But there are myriad dishes in which huitlacoche is used. Perhaps the most ubiquitous is a quesadilla with stretchy, milky quesillo (a.k.a. queso Oaxaca) that bubbles and melts into a rich truss. Huitlacoche is equally delectable cooked in a medley of onion, chiles, and tomatoes with a side of corn tortillas. “You can also use it in soups, or make sauces,” adds de la Vega, another Agropa customer.

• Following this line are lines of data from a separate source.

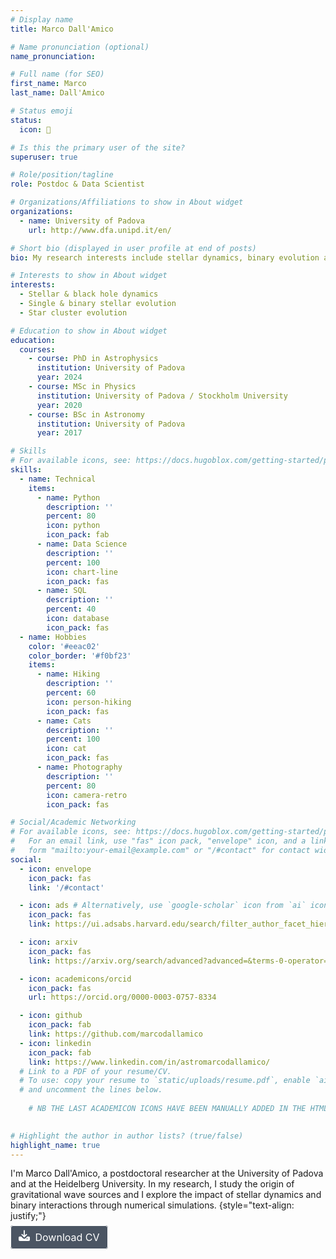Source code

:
 ```yaml
---
# Display name
title: Marco Dall'Amico

# Name pronunciation (optional)
name_pronunciation:

# Full name (for SEO)
first_name: Marco
last_name: Dall'Amico

# Status emoji
status:
  icon: 🔭

# Is this the primary user of the site?
superuser: true

# Role/position/tagline
role: Postdoc & Data Scientist

# Organizations/Affiliations to show in About widget
organizations:
  - name: University of Padova
    url: http://www.dfa.unipd.it/en/

# Short bio (displayed in user profile at end of posts)
bio: My research interests include stellar dynamics, binary evolution and star clusters.

# Interests to show in About widget
interests:
  - Stellar & black hole dynamics
  - Single & binary stellar evolution
  - Star cluster evolution

# Education to show in About widget
education:
  courses:
    - course: PhD in Astrophysics
      institution: University of Padova
      year: 2024
    - course: MSc in Physics
      institution: University of Padova / Stockholm University
      year: 2020
    - course: BSc in Astronomy
      institution: University of Padova
      year: 2017

# Skills
# For available icons, see: https://docs.hugoblox.com/getting-started/page-builder/#icons
skills:
  - name: Technical
    items:
      - name: Python
        description: ''
        percent: 80
        icon: python
        icon_pack: fab
      - name: Data Science
        description: ''
        percent: 100
        icon: chart-line
        icon_pack: fas
      - name: SQL
        description: ''
        percent: 40
        icon: database
        icon_pack: fas
  - name: Hobbies
    color: '#eeac02'
    color_border: '#f0bf23'
    items:
      - name: Hiking
        description: ''
        percent: 60
        icon: person-hiking
        icon_pack: fas
      - name: Cats
        description: ''
        percent: 100
        icon: cat
        icon_pack: fas
      - name: Photography
        description: ''
        percent: 80
        icon: camera-retro
        icon_pack: fas

# Social/Academic Networking
# For available icons, see: https://docs.hugoblox.com/getting-started/page-builder/#icons
#   For an email link, use "fas" icon pack, "envelope" icon, and a link in the
#   form "mailto:your-email@example.com" or "/#contact" for contact widget.
social:
  - icon: envelope
    icon_pack: fas
    link: '/#contact'

  - icon: ads # Alternatively, use `google-scholar` icon from `ai` icon pack
    icon_pack: fas
    link: https://ui.adsabs.harvard.edu/search/filter_author_facet_hier_fq_author=AND&filter_author_facet_hier_fq_author=author_facet_hier%3A%221%2FDall'Amico%2C%20M%2FDall'Amico%2C%20Marco%22&fq=%7B!type%3Daqp%20v%3D%24fq_database%7D&fq=%7B!type%3Daqp%20v%3D%24fq_author%7D&fq_author=(author_facet_hier%3A%221%2FDall'Amico%2C%20M%2FDall'Amico%2C%20Marco%22)&fq_database=(database%3Aastronomy%20OR%20database%3Aphysics)&q=%20%20author%3A%22Dall'Amico%2C%20Marco%22&sort=date%20desc%2C%20bibcode%20desc&p_=0

  - icon: arxiv
    icon_pack: fas
    link: https://arxiv.org/search/advanced?advanced=&terms-0-operator=AND&terms-0-term=Dall%27Amico%2C+Marco&terms-0-field=author&classification-physics=y&classification-physics_archives=all&classification-include_cross_list=include&date-filter_by=all_dates&date-year=&date-from_date=&date-to_date=&date-date_type=submitted_date&abstracts=show&size=50&order=-announced_date_first

  - icon: academicons/orcid
    icon_pack: fas
    url: https://orcid.org/0000-0003-0757-8334

  - icon: github
    icon_pack: fab
    link: https://github.com/marcodallamico
  - icon: linkedin
    icon_pack: fab
    link: https://www.linkedin.com/in/astromarcodallamico/
  # Link to a PDF of your resume/CV.
  # To use: copy your resume to `static/uploads/resume.pdf`, enable `ai` icons in `params.yaml`,
  # and uncomment the lines below.
  
    # NB THE LAST ACADEMICON ICONS HAVE BEEN MANUALLY ADDED IN THE HTML FILE (ORCID, ARXIV, NASA ADS)
    

# Highlight the author in author lists? (true/false)
highlight_name: true
---
```


I'm Marco Dall'Amico, a postdoctoral researcher at the University of Padova and at the Heidelberg University. In my research, I study the origin of gravitational wave sources and I explore the impact of stellar dynamics and binary interactions through numerical simulations.
{style="text-align: justify;"}

<a href="uploads/CV_DallAmico.pdf" target="_blank" class="inline-flex items-center" style="padding: 8px 12px; font-size: 16px; text-decoration: none; border: 1px solid white; border-radius: 4px; background-color: #4b5563; color: white;" onmouseover="this.style.backgroundColor='#374151'; this.style.color='white';" onmouseout="this.style.backgroundColor='#4b5563'; this.style.color='white';">
  <svg style="width: 18px; height: 18px; margin-right: 4px; fill: white;" aria-hidden="true" xmlns="http://www.w3.org/2000/svg" viewBox="0 0 20 20">
    <path d="M14.707 7.793a1 1 0 0 0-1.414 0L11 10.086V1.5a1 1 0 0 0-2 0v8.586L6.707 7.793a1 1 0 1 0-1.414 1.414l4 4a1 1 0 0 0 1.416 0l4-4a1 1 0 0 0-.002-1.414Z"/>
    <path d="M18 12h-2.55l-2.975 2.975a3.5 3.5 0 0 1-4.95 0L4.55 12H2a2 2 0 0 0-2 2v4a2 2 0 0 0 2 2h16a2 2 0 0 0 2-2v-4a2 2 0 0 0-2-2Zm-3 5a1 1 0 1 1 0-2 1 1 0 0 1 0 2Z"/>
  </svg>
  Download CV
</a>

<!-- Add this empty div with bottom margin -->
<div style="clear: both; height: 80px;"></div>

Huitlacoche remains relatively rare on Texas menus, but creative chefs across the state have had success with it. Gabe Erales, executive chef of Comedor, serves it in a quesadilla mixed with Texas mushrooms. The dish is one of the restaurant’s top three sellers. “It is something that is an eye-opener for guests who are typically nervous to venture out with new flavors and products from Mexico,” he says.
Hugo Ortega also likes to experiment with huitlacoche, using it in desserts from time to time. The co-owner and executive chef of H-Town Restaurant Group, which includes Oaxacan-inspired modernist Xochi in downtown Houston and Hugo’s in the city’s Montrose neighborhood, was Agropa’s first customer. He describes huitlacoche in a reverent tone that mirrors Leyva’s black-gold remark: “When it’s fresh, it’s like white truffle.”